Unlike the previous consensus that required miners to consume massive amounts of electricity, the upgraded model is viewed as being more sustainable. Additionally, some perceive it as more democratic because users do not need to purchase a mining rig or learn new technical skills. These upgrades help to improve Ethereum DeFi capabilities by reducing costs. 

Token – ETH

Ether (ETH) is the main utility token for the network. This token can be used as a cryptocurrency but its primary purpose is to function as the main token on the Ethereum blockchain. Developers use ETH to pay for smart contract executions. Regular users pay fees using ETH.

Notably, ETH is one of the top cryptocurrencies in the world.

How Does VeChain Work?

VeChain can provide immense upgrades to the logistic sector thanks to the integration of sensors and RFID technology. The use of smart sensors improves all aspects of the logistics sector when coupled with the monitoring capabilities of blockchain tech. VeChain employs smart chips in the form of Radio Frequency Identification (RFID) tags.

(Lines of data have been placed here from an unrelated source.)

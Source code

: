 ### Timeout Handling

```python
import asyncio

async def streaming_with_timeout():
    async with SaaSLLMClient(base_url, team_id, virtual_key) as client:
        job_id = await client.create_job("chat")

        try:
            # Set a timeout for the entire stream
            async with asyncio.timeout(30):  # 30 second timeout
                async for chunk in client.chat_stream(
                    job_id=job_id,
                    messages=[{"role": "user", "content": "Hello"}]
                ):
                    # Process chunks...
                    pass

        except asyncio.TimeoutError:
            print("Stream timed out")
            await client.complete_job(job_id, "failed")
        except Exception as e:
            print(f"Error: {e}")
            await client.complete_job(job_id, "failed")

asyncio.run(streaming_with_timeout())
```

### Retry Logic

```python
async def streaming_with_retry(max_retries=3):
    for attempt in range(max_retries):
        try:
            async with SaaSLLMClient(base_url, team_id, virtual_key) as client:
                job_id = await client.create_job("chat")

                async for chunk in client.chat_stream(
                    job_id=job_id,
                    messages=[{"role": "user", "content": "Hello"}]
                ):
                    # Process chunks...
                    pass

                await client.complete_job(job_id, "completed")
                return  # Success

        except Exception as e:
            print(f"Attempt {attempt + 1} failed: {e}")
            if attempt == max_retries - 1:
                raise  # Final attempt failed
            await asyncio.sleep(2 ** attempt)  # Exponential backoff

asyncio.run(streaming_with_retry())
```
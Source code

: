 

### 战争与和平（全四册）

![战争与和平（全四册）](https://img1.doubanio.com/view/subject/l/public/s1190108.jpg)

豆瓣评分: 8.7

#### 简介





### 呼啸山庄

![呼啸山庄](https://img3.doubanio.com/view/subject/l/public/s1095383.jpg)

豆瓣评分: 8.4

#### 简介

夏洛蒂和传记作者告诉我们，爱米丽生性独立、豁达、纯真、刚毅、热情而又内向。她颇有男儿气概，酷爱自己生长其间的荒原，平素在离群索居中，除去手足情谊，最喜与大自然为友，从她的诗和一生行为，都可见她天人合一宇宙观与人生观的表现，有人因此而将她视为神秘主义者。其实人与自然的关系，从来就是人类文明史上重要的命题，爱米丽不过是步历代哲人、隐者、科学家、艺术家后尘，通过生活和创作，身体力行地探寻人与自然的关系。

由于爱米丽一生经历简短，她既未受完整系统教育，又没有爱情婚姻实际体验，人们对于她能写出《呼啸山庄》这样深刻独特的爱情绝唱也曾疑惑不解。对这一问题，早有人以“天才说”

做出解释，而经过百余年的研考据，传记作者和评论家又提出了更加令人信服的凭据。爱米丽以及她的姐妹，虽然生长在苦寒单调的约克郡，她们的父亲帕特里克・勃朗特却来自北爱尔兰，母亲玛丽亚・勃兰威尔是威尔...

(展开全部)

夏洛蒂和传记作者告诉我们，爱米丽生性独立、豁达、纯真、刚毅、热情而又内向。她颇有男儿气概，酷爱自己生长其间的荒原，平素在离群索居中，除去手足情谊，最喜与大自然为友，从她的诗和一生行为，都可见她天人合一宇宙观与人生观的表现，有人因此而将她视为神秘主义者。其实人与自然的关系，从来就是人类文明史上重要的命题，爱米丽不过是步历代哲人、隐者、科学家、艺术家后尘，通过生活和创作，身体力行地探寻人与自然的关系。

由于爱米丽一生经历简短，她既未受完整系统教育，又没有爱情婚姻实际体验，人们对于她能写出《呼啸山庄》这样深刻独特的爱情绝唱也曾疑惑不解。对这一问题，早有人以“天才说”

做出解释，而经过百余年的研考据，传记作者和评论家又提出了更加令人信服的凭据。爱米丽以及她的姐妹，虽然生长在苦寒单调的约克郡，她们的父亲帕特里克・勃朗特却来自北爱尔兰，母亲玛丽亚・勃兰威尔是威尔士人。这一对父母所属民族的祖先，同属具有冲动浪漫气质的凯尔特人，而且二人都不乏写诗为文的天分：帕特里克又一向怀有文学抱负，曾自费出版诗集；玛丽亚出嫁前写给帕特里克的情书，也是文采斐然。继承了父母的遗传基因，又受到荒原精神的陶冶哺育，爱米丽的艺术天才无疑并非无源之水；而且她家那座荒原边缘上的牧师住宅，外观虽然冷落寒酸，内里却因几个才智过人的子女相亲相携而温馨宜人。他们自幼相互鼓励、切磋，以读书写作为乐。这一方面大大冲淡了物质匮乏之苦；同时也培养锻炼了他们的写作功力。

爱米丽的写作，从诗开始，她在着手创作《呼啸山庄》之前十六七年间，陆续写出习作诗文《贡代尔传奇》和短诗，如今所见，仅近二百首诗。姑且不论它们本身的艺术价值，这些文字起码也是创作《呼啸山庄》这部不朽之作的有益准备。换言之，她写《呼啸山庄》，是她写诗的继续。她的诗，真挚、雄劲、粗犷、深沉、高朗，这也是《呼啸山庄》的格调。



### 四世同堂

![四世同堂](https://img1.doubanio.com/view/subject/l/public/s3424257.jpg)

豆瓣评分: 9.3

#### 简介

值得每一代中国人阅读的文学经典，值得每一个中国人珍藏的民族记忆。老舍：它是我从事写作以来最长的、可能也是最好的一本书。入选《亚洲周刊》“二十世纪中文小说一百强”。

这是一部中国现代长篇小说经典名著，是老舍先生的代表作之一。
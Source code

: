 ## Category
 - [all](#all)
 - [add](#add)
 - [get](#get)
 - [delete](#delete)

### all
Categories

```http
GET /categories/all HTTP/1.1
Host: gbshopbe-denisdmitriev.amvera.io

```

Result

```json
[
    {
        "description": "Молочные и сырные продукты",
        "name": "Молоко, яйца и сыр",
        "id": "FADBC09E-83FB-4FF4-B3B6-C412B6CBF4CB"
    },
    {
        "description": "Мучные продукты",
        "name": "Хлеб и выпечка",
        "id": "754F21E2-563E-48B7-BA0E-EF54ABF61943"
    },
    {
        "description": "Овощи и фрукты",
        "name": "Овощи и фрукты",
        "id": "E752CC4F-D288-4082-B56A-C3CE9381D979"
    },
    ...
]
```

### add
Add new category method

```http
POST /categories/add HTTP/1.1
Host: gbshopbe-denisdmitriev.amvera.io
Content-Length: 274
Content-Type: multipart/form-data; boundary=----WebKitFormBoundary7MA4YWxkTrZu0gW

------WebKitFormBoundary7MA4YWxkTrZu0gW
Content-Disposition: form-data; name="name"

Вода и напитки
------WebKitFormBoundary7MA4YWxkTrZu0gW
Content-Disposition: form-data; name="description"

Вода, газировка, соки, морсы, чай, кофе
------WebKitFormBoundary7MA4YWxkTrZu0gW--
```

These sensors can monitor and send vital data regarding shipments. Since the data is broadcast in real time, it enables the logistics firm to improve efficiency. VeChain users can see crucial info on shipments including authenticity and its current condition. The network is one of the largest to support IoT (Internet of Things) tech. There are currently billions of IoT devices in the world.

Token – VET

VET is the main utility token for the VeChain ecosystem. This token is used to send value internationally in a permissionless manner but its primary purpose is to pay for transactions and smart contract executions on the network. VET is a flexible asset and can be found on multiple top CEXs (centralized exchanges).

How to Buy VeChain (VET) and Ethereum (ETH)

Currently, Ethereum (ETH) and VeChain (VET) are each available for purchase on the following exchanges.

Uphold – This is one of the top exchanges for United States & UK residents that offers a wide range of cryptocurrencies. Germany & Netherlands are prohibited.

Uphold Disclaimer: Assets available on Uphold are subject to region. All investments and trading are risky and may result in the loss of capital. Cryptoassets are largely unregulated and are therefore not subject to protection.

Binance – Best for Australia, Canada, Singapore, UK and most of the world. USA residents are prohibited from buying Ethereum (ETH) and VeChain (VET). Use Discount Code: EE59L0QP for 10% cashback off all trading fees.

VeChain Vs. Ethereum 2.0 – Smart Networks Geared at Different Clientele

When you delve deep into the Ethereum 2.0 Vs. VeChain discussion, it becomes obvious that Ethereum is a broad network while Vechain has a niche focus. Both networks can support the Dapp programmability. However, Ethereum has a massive community making it ideal for the average user. In comparison, VeCahain is best suited for enterprise logistic operations.